Budi Santoso Luncurkan Strategi Menghadapi Dampak Konflik Iran

Konotasi–Menteri Perdagangan, Budi Santoso, menegaskan bahwa pemerintah telah menyiapkan langkah-langkah antisipatif untuk meredam dampak ekonomi global akibat meningkatnya ketegangan antara Amerika Serikat, Israel, dan Iran.
Saat ditemui di kantor Kementerian Perdagangan Republik Indonesia di Jakarta, ia menyampaikan bahwa pengalaman konflik sebelumnya antara Iran dan Israel tidak memberikan dampak signifikan terhadap perekonomian nasional. Namun demikian, ia mengingatkan bahwa apabila eskalasi meluas hingga menyebabkan penutupan Selat Hormuz, maka harga minyak dunia berpotensi mengalami lonjakan tajam.

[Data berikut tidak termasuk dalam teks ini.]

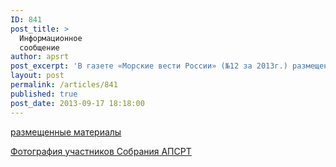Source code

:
 ```yaml
---
ID: 841
post_title: >
  Информационное
  сообщение
author: apsrt
post_excerpt: 'В газете «Морские вести России» (№12 за 2013г.) размещены материалы о прошедшем 27 июля 2013г. в г. Казани годовом общем   собрании АПСРТ'
layout: post
permalink: /articles/841
published: true
post_date: 2013-09-17 18:18:00
---
```

[<span style="text-decoration:underline;"> размещенные материалы </span>][1]  
  
[<span style="text-decoration:underline;">Фотография участников Собрания АПСРТ </span>][2]

 [1]: http://www.apsrt.ru/docs/tr08.doc
 [2]: http://www.apsrt.ru/docs/tr09.rar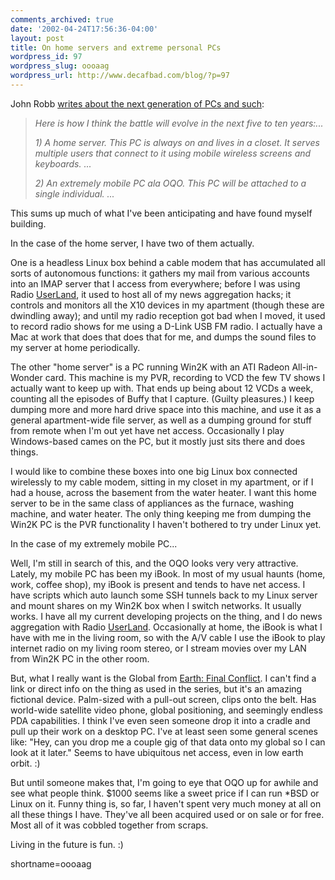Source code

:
 ```yaml
---
comments_archived: true
date: '2002-04-24T17:56:36-04:00'
layout: post
title: On home servers and extreme personal PCs
wordpress_id: 97
wordpress_slug: oooaag
wordpress_url: http://www.decafbad.com/blog/?p=97
---
```

<p>John Robb <a href="http://jrobb.userland.com/2002/04/24.html#a1621">writes about the next generation of PCs and such</a>:<blockquote><i>Here is how I think the battle will evolve in the next five to ten years:...</p>
<p>1)  A home server.   This PC is always on and lives in a closet.  It serves multiple users that connect to it using mobile wireless screens and keyboards.  ...</p>
<p>2) An extremely mobile PC ala OQO.  This PC will be attached to a single individual.  ...</i></blockquote>This sums up much of what I've been anticipating and have found myself building.</p>
<p>In the case of the home server, I have two of them actually.</p>
<p>One is a headless Linux box behind a cable modem that has accumulated all sorts of autonomous functions: it gathers my mail from various accounts into an IMAP server that I access from everywhere; before I was using Radio <a href="http://www.decafbad.com/twiki/bin/view/Main/UserLand">UserLand</a>, it used to host all of my news aggregation hacks; it controls and monitors all the X10 devices in my apartment (though these are dwindling away); and until my radio reception got bad when I moved, it used to record radio shows for me using a D-Link USB FM radio.  I actually have a Mac at work that does that does that for me, and dumps the sound files to my server at home periodically.</p>
<p>The other "home server" is a PC running Win2K with an ATI Radeon All-in-Wonder card.  This machine is my PVR, recording to VCD the few TV shows I actually want to keep up with.  That ends up being about 12 VCDs a week, counting all the episodes of Buffy that I capture.  (Guilty pleasures.)  I keep dumping more and more hard drive space into this machine, and use it as a general apartment-wide file server, as well as a dumping ground for stuff from remote when I'm out yet have net access.  Occasionally I play Windows-based cames on the PC, but it mostly just sits there and does things.</p>
<p>I would like to combine these boxes into one big Linux box connected wirelessly to my cable modem, sitting in my closet in my apartment, or if I had a house, across the basement from the water heater.  I want this home server to be in the same class of appliances as the furnace, washing machine, and water heater.  The only thing keeping me from dumping the Win2K PC is the PVR functionality I haven't bothered to try under Linux yet.</p>
<p>In the case of my extremely mobile PC... </p>
<p>Well, I'm still in search of this, and the OQO looks very very attractive.  Lately, my mobile PC has been my iBook.  In most of my usual haunts (home, work, coffee shop), my iBook is present and tends to have net access.  I have scripts which auto launch some SSH tunnels back to my Linux server and mount shares on my Win2K box when I switch networks.  It usually works.  I have all my current developing projects on the thing, and I do news aggregation with Radio <a href="http://www.decafbad.com/twiki/bin/view/Main/UserLand">UserLand</a>.  Occasionally at home, the iBook is what I have with me in the living room, so with the A/V cable I use the iBook to play internet radio on my living room stereo, or I stream movies over my LAN from Win2K PC in the other room.</p>
<p>But, what I really want is the Global from <a href="http://www.efc.com">Earth: Final Conflict</a>.  I can't find a link or direct info on the thing as used in the series, but it's an amazing fictional device.  Palm-sized with a pull-out screen, clips onto the belt.  Has world-wide satellite video phone, global positioning, and seemingly endless PDA capabilities.  I think I've even seen someone drop it into a cradle and pull up their work on a desktop PC.  I've at least seen some general scenes like: "Hey, can you drop me a couple gig of that data onto my global so I can look at it later."  Seems to have ubiquitous net access, even in low earth orbit. :)</p>
<p>But until someone makes that, I'm going to eye that OQO up for awhile and see what people think.  $1000 seems like a sweet price if I can run *BSD or Linux on it.  Funny thing is, so far, I haven't spent very much money at all on all these things I have.  They've all been acquired used or on sale or for free.  Most all of it was cobbled together from scraps.</p>
<p>Living in the future is fun. :)</p>
<!--more-->
shortname=oooaag
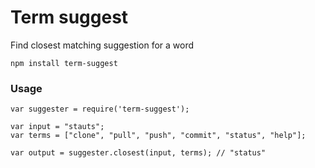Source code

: # Term suggest
Find closest matching suggestion for a word

`npm install term-suggest`


### Usage

```
var suggester = require('term-suggest');

var input = "stauts";
var terms = ["clone", "pull", "push", "commit", "status", "help"];

var output = suggester.closest(input, terms); // "status"
```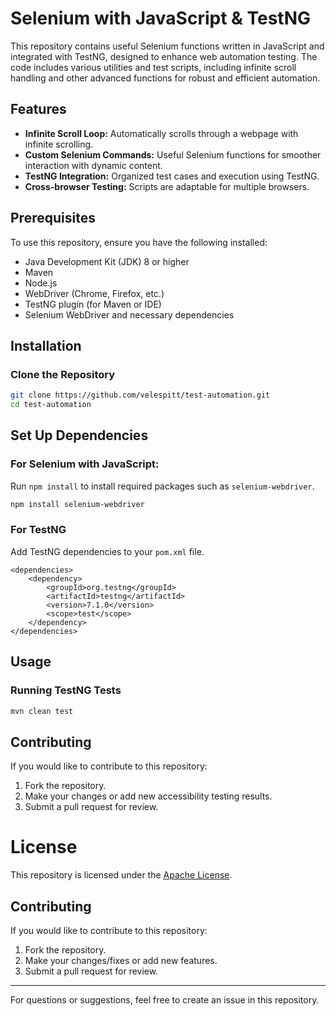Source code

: # Selenium with JavaScript & TestNG

This repository contains useful Selenium functions written in JavaScript and integrated with TestNG, designed to enhance web automation testing. The code includes various utilities and test scripts, including infinite scroll handling and other advanced functions for robust and efficient automation.

## Features

- **Infinite Scroll Loop:** Automatically scrolls through a webpage with infinite scrolling.
- **Custom Selenium Commands:** Useful Selenium functions for smoother interaction with dynamic content.
- **TestNG Integration:** Organized test cases and execution using TestNG.
- **Cross-browser Testing:** Scripts are adaptable for multiple browsers.

## Prerequisites

To use this repository, ensure you have the following installed:

- Java Development Kit (JDK) 8 or higher
- Maven
- Node.js
- WebDriver (Chrome, Firefox, etc.)
- TestNG plugin (for Maven or IDE)
- Selenium WebDriver and necessary dependencies

## Installation

### Clone the Repository

```bash
git clone https://github.com/velespitt/test-automation.git
cd test-automation
```

## Set Up Dependencies

### For Selenium with JavaScript:
Run `npm install` to install required packages such as `selenium-webdriver`.

```bash
npm install selenium-webdriver
```

### For TestNG
Add TestNG dependencies to your `pom.xml` file.

```
<dependencies>
    <dependency>
        <groupId>org.testng</groupId>
        <artifactId>testng</artifactId>
        <version>7.1.0</version>
        <scope>test</scope>
    </dependency>
</dependencies>
```

## Usage

### Running TestNG Tests

```bash
mvn clean test
```

## Contributing

If you would like to contribute to this repository:

1. Fork the repository.
2. Make your changes or add new accessibility testing results.
3. Submit a pull request for review.

# License

This repository is licensed under the [Apache License](LICENSE).

## Contributing

If you would like to contribute to this repository:

1. Fork the repository.
2. Make your changes/fixes or add new features.
3. Submit a pull request for review.

---

For questions or suggestions, feel free to create an issue in this repository.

Kenaikan harga energi tersebut dinilai akan berimplikasi langsung terhadap biaya produksi, distribusi, dan harga barang konsumsi. Budi menjelaskan bahwa struktur pertumbuhan ekonomi Indonesia yang selama ini ditopang oleh konsumsi domestik menjadi faktor penyangga utama. Oleh sebab itu, penguatan daya beli dan aktivitas ekonomi dalam negeri harus terus dijaga agar tidak tertekan oleh gejolak eksternal.
Ia juga menyoroti bahwa sektor manufaktur dan ekspor akan menjadi pihak yang paling merasakan dampak akibat peningkatan biaya produksi dan logistik. Kendati demikian, tekanan tersebut bersifat global dan tidak hanya dialami Indonesia.

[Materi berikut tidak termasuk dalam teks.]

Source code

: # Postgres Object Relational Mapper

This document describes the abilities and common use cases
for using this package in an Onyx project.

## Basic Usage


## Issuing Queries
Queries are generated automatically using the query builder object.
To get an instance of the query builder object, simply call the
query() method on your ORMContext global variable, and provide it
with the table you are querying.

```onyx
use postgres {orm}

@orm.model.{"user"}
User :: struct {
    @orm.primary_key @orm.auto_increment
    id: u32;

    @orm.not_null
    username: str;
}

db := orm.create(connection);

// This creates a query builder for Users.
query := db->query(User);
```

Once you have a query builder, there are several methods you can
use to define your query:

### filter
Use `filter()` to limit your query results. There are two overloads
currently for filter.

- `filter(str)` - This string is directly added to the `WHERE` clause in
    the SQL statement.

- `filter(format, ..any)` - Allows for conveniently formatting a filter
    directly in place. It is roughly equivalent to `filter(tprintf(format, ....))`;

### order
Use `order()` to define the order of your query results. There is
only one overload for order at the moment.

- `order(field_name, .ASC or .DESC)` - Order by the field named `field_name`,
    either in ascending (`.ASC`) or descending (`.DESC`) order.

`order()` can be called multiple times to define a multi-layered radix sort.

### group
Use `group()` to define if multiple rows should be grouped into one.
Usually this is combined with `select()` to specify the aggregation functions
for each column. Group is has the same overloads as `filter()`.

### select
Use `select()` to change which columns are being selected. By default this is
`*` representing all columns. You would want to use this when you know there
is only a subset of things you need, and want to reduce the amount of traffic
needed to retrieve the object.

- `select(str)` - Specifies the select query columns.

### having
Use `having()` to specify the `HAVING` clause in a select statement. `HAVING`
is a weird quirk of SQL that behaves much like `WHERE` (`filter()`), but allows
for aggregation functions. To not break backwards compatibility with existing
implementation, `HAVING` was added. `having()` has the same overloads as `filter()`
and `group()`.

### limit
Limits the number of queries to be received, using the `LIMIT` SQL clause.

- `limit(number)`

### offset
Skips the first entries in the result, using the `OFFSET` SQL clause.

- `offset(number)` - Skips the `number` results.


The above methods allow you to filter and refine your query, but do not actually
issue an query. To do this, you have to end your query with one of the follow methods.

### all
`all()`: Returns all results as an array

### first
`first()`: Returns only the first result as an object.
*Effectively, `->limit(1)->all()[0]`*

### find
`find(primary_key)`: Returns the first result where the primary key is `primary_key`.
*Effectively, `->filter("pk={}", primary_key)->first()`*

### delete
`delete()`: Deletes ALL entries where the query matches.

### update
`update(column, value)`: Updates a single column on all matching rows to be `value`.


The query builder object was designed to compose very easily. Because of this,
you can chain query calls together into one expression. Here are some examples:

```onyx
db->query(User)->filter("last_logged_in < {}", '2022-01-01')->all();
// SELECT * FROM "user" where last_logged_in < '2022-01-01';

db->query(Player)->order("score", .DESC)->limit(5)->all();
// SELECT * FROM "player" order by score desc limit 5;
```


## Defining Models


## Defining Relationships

Sebagai respons strategis, pemerintah akan mendorong diversifikasi pasar ekspor ke negara-negara yang relatif tidak terdampak konflik. Langkah ini dipandang penting untuk menjaga kesinambungan kinerja perdagangan di tengah ketidakpastian global. Selain itu, pemerintah akan mengoptimalkan berbagai stimulus ekonomi, khususnya menjelang momentum Lebaran, serta memperkuat kolaborasi dengan sektor swasta guna memastikan perputaran ekonomi domestik tetap stabil dan produktif.
“Kita antisipasi itu dulu, kita jaga momentum yang bagus itu. Apalagi ini mau Lebaran, saya pikir banyak ya stimulus yang telah diberikan oleh pemerintah. Dan kita akan terus melakukan gerakan-gerakan bersama swasta, ya untuk meningkatkan daya beli kita, untuk meningkatkan daya beli kita di pasar domestic.” jelasnya.